Discussion in 'General Electronics Chat' started by RogueRose, Aug 7, 2016.

  1. RogueRose

    Thread Starter Member

    Oct 10, 2014
    189
    4
    This controller is good for like 1500-2000 watts
    http://www.harborfreight.com/router-speed-control-43060.html

    I have hooked it up to two old motors (1/4hp and 1/2hp) and they run well when the dial is in the upper part of the middle section but makes a strange sound (like a switching polarity slower maybe??) at anything lower and even goes into a full stall in the low setting and just entering the medium section of the dial - the sound the motor makes is kind of like the hum of a flourescent or neon ballast. IDK if this is because the type of motor that I'm using (these are probably 40+ year old, heavy - 20-30lbs) or if this is what is to be expected.

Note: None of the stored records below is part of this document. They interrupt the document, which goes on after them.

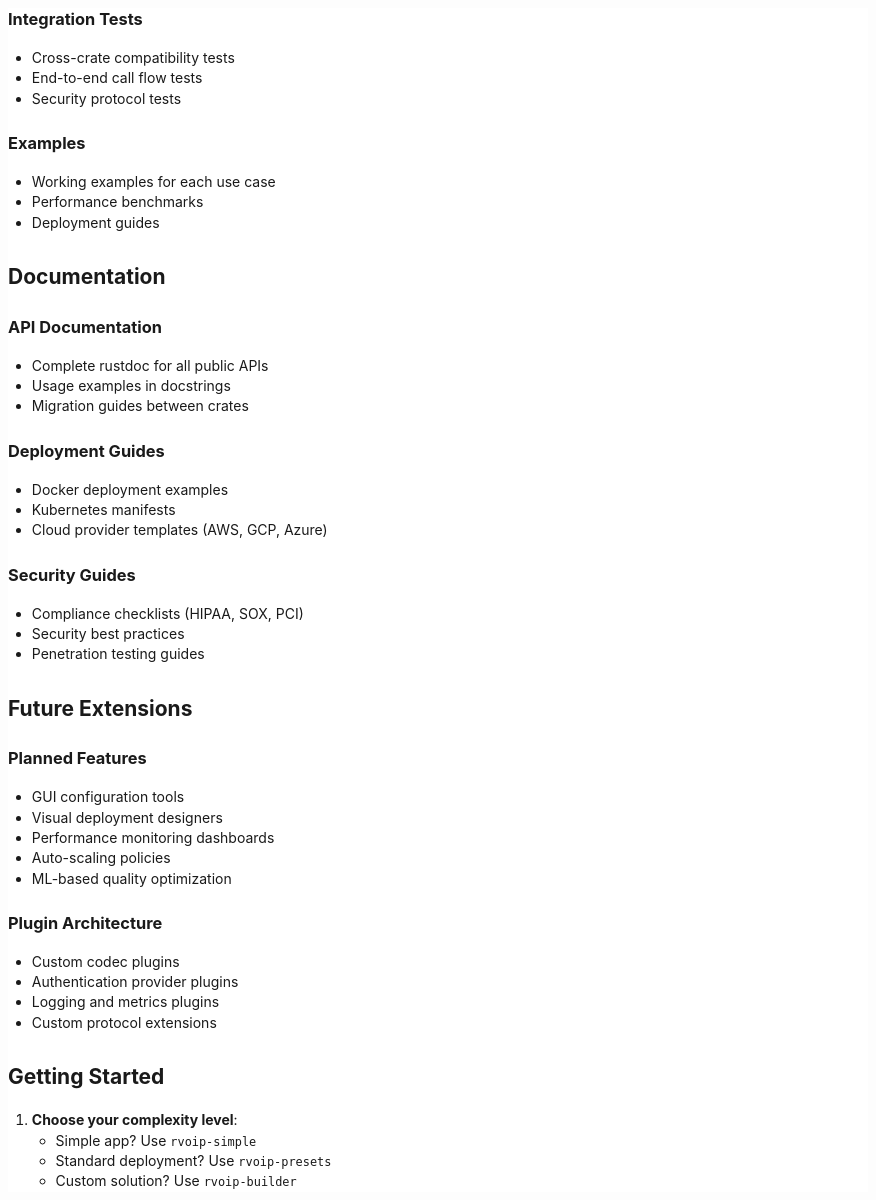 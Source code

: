 ### Integration Tests  
- Cross-crate compatibility tests
- End-to-end call flow tests
- Security protocol tests

### Examples
- Working examples for each use case
- Performance benchmarks
- Deployment guides

## Documentation

### API Documentation
- Complete rustdoc for all public APIs
- Usage examples in docstrings
- Migration guides between crates

### Deployment Guides
- Docker deployment examples
- Kubernetes manifests
- Cloud provider templates (AWS, GCP, Azure)

### Security Guides
- Compliance checklists (HIPAA, SOX, PCI)
- Security best practices
- Penetration testing guides

## Future Extensions

### Planned Features
- GUI configuration tools
- Visual deployment designers
- Performance monitoring dashboards
- Auto-scaling policies
- ML-based quality optimization

### Plugin Architecture
- Custom codec plugins
- Authentication provider plugins
- Logging and metrics plugins
- Custom protocol extensions

## Getting Started

1. **Choose your complexity level**:
   - Simple app? Use `rvoip-simple`
   - Standard deployment? Use `rvoip-presets`  
   - Custom solution? Use `rvoip-builder`
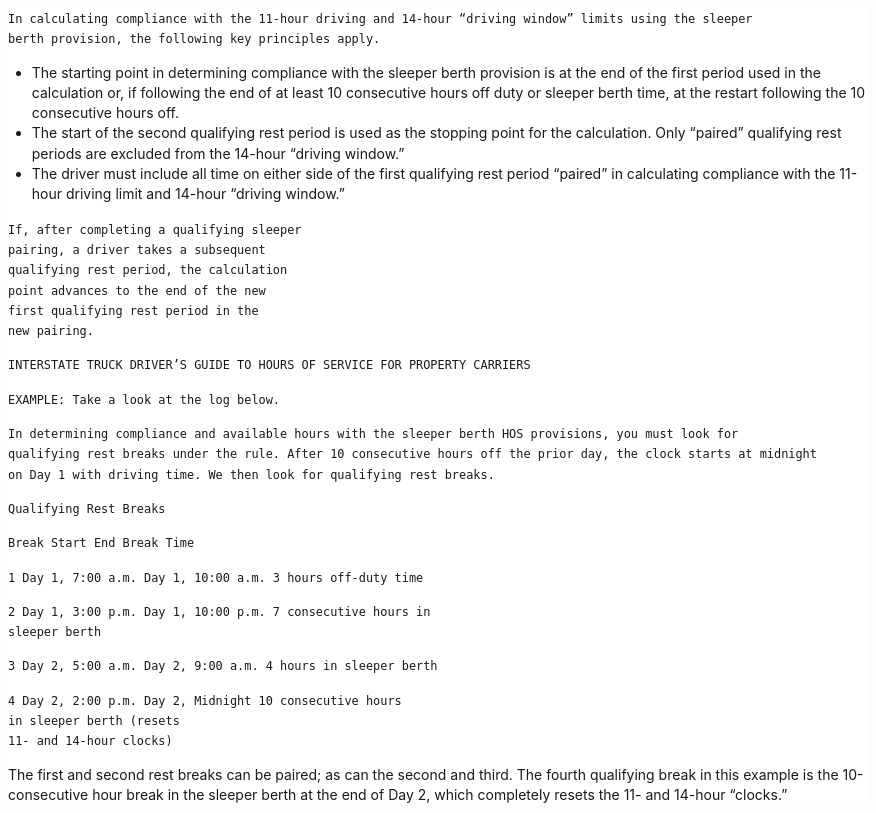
 ```
In calculating compliance with the 11-hour driving and 14-hour “driving window” limits using the sleeper
berth provision, the following key principles apply.
```
- The starting point in determining compliance with the sleeper berth provision is at the end of the first
    period used in the calculation or, if following the end of at least 10 consecutive hours off duty or sleeper
    berth time, at the restart following the 10 consecutive hours off.
- The start of the second qualifying rest
    period is used as the stopping point
    for the calculation. Only “paired”
    qualifying rest periods are excluded
    from the 14-hour “driving window.”
- The driver must include all time on
    either side of the first qualifying
    rest period “paired” in calculating
    compliance with the 11-hour driving
    limit and 14-hour “driving window.”

```
If, after completing a qualifying sleeper
pairing, a driver takes a subsequent
qualifying rest period, the calculation
point advances to the end of the new
first qualifying rest period in the
new pairing.
```

```
INTERSTATE TRUCK DRIVER’S GUIDE TO HOURS OF SERVICE FOR PROPERTY CARRIERS
```
```
EXAMPLE: Take a look at the log below.
```
```
In determining compliance and available hours with the sleeper berth HOS provisions, you must look for
qualifying rest breaks under the rule. After 10 consecutive hours off the prior day, the clock starts at midnight
on Day 1 with driving time. We then look for qualifying rest breaks.
```
```
Qualifying Rest Breaks
```
```
Break Start End Break Time
```
```
1 Day 1, 7:00 a.m. Day 1, 10:00 a.m. 3 hours off-duty time
```
```
2 Day 1, 3:00 p.m. Day 1, 10:00 p.m. 7 consecutive hours in
sleeper berth
```
```
3 Day 2, 5:00 a.m. Day 2, 9:00 a.m. 4 hours in sleeper berth
```
```
4 Day 2, 2:00 p.m. Day 2, Midnight 10 consecutive hours
in sleeper berth (resets
11- and 14-hour clocks)
```
The first and second rest breaks can be paired; as can the second and third. The fourth qualifying break in
this example is the 10-consecutive hour break in the sleeper berth at the end of Day 2, which completely
resets the 11- and 14-hour “clocks.”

    I have a rotozip that has a speed adjustment from 10,000 - 35,000 rpm (Dremel tool 5,000 - 35,000 rpm as well) and they both have what seems to be a potentiometer but the motor doesn't sound as different when it goes to the low speeds like the router speed controller.

    Another question is if the motor draws 4.5A @ 120v and I use the controller to slow it by 50%, does it still draw the same amount of energy and disippate as heat, or does it reduce power intake? This is really important as I don't want it melting or catching fire if left on for 24 hours.
     
  2. tcmtech

    Well-Known Member

    Nov 4, 2013
    2,034
    1,653
    Are they high-speed universal type motors or regular induction motors?

    If they are regular induction motors they are not speed controllable by one of those devices and you will just burn them and or the controller out trying.

    Why are you running your router for 24 hours?

    Do you think it's dissipating the energy? o_O

    Does it get burning hot like its dissipating a few hundred watts of energy? :rolleyes:

    Basic reasoning and deduction ( and some proper online searches for how those devices work) should be able to tell you what it's doing? :oops:
     
    Last edited: Aug 7, 2016
  3. AlbertHall

    Well-Known Member

    Jun 4, 2014
    1,935
    383
    Are the motors induction, or wound field, and in this case shunt or series wound, or something else?
     
  4. MaxHeadRoom

    Expert

    Jul 18, 2013
    10,539
    2,369
    That controller only works on Universal motors as it comes, if wishing to use a DC brushed motor then a Bridge rectifier is needed.
    An induction motor on these will drop out of run at low rpm. Especially if on load.
    They are simple Triac type.
    Max.
     
  5. crutschow

    Expert

    Mar 14, 2008
    13,006
    3,232
    As tcmtech noted, that speed controller won't work well on induction motors, which is what most small AC motors are.
    It's designed for universal type motors such as found on routers and vacuum cleaners.
    If you notice in the description, it only mentions routers.
    What did you intend to use it for?
     
  6. RogueRose

    Thread Starter Member

    Oct 10, 2014
    189
    4
    Thanks for the explanation between the universal and induction. The motor I tried on was induction so I see why it wouldn't work. I now understand how to identify a universal vs induction motor so that is a big step in the right direction! Thanks again for the help!